---------- SOURCE MATERIAL ----------

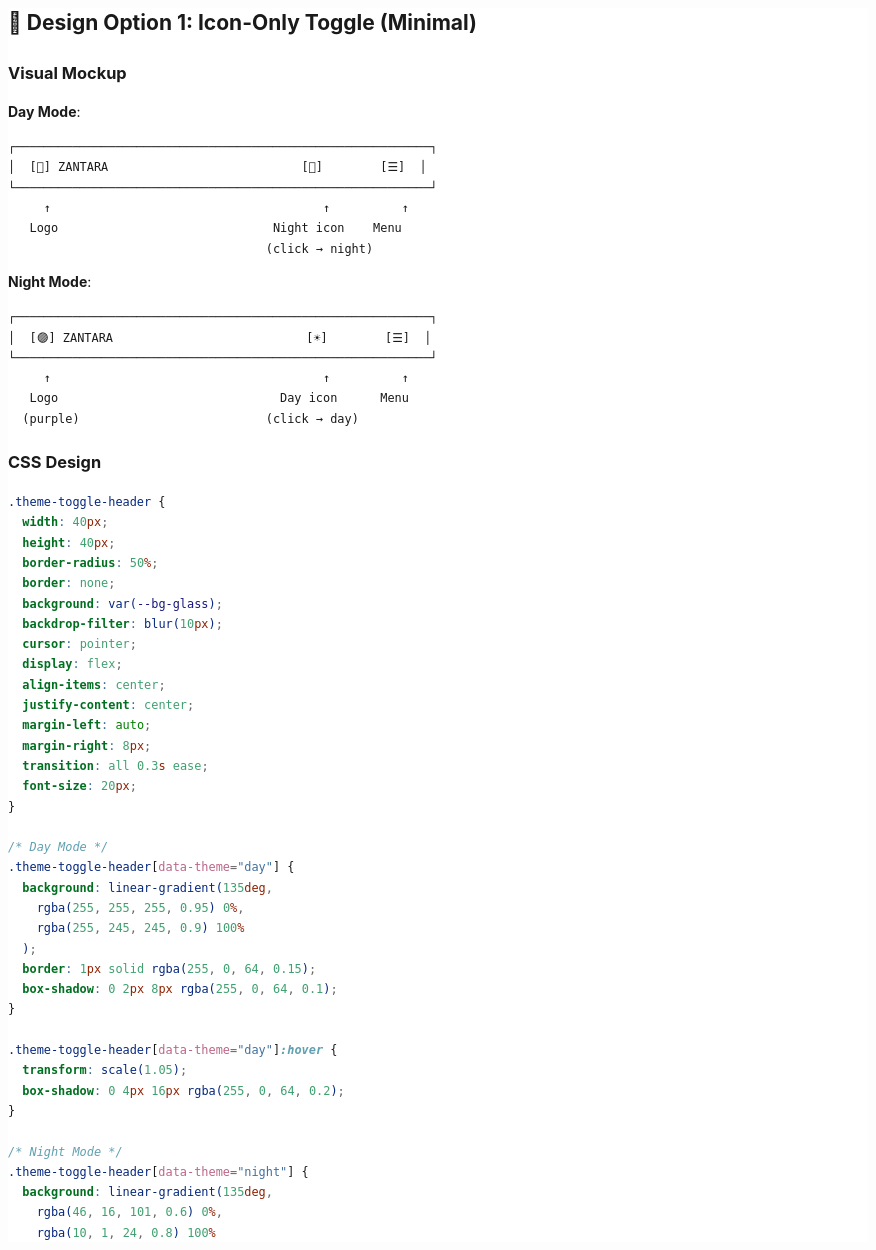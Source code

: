 
## 🎨 Design Option 1: Icon-Only Toggle (Minimal)

### Visual Mockup

**Day Mode**:
```
┌──────────────────────────────────────────────────────────┐
│  [🔴] ZANTARA                           [🌙]        [☰]  │
└──────────────────────────────────────────────────────────┘
     ↑                                      ↑          ↑
   Logo                              Night icon    Menu
                                    (click → night)
```

**Night Mode**:
```
┌──────────────────────────────────────────────────────────┐
│  [🟣] ZANTARA                           [☀️]        [☰]  │
└──────────────────────────────────────────────────────────┘
     ↑                                      ↑          ↑
   Logo                               Day icon      Menu
  (purple)                          (click → day)
```

### CSS Design
```css
.theme-toggle-header {
  width: 40px;
  height: 40px;
  border-radius: 50%;
  border: none;
  background: var(--bg-glass);
  backdrop-filter: blur(10px);
  cursor: pointer;
  display: flex;
  align-items: center;
  justify-content: center;
  margin-left: auto;
  margin-right: 8px;
  transition: all 0.3s ease;
  font-size: 20px;
}

/* Day Mode */
.theme-toggle-header[data-theme="day"] {
  background: linear-gradient(135deg,
    rgba(255, 255, 255, 0.95) 0%,
    rgba(255, 245, 245, 0.9) 100%
  );
  border: 1px solid rgba(255, 0, 64, 0.15);
  box-shadow: 0 2px 8px rgba(255, 0, 64, 0.1);
}

.theme-toggle-header[data-theme="day"]:hover {
  transform: scale(1.05);
  box-shadow: 0 4px 16px rgba(255, 0, 64, 0.2);
}

/* Night Mode */
.theme-toggle-header[data-theme="night"] {
  background: linear-gradient(135deg,
    rgba(46, 16, 101, 0.6) 0%,
    rgba(10, 1, 24, 0.8) 100%
```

----------

(GOAL OF THE EXERCISE):
Every record above must be given again exactly; drop the pictures.

(EXPECTED ANSWER):
Source code

: 
## 🎨 Design Option 1: Icon-Only Toggle (Minimal)

### Visual Mockup

**Day Mode**:
```
┌──────────────────────────────────────────────────────────┐
│  [🔴] ZANTARA                           [🌙]        [☰]  │
└──────────────────────────────────────────────────────────┘
     ↑                                      ↑          ↑
   Logo                              Night icon    Menu
                                    (click → night)
```

**Night Mode**:
```
┌──────────────────────────────────────────────────────────┐
│  [🟣] ZANTARA                           [☀️]        [☰]  │
└──────────────────────────────────────────────────────────┘
     ↑                                      ↑          ↑
   Logo                               Day icon      Menu
  (purple)                          (click → day)
```

### CSS Design
```css
.theme-toggle-header {
  width: 40px;
  height: 40px;
  border-radius: 50%;
  border: none;
  background: var(--bg-glass);
  backdrop-filter: blur(10px);
  cursor: pointer;
  display: flex;
  align-items: center;
  justify-content: center;
  margin-left: auto;
  margin-right: 8px;
  transition: all 0.3s ease;
  font-size: 20px;
}

/* Day Mode */
.theme-toggle-header[data-theme="day"] {
  background: linear-gradient(135deg,
    rgba(255, 255, 255, 0.95) 0%,
    rgba(255, 245, 245, 0.9) 100%
  );
  border: 1px solid rgba(255, 0, 64, 0.15);
  box-shadow: 0 2px 8px rgba(255, 0, 64, 0.1);
}

.theme-toggle-header[data-theme="day"]:hover {
  transform: scale(1.05);
  box-shadow: 0 4px 16px rgba(255, 0, 64, 0.2);
}

/* Night Mode */
.theme-toggle-header[data-theme="night"] {
  background: linear-gradient(135deg,
    rgba(46, 16, 101, 0.6) 0%,
    rgba(10, 1, 24, 0.8) 100%
```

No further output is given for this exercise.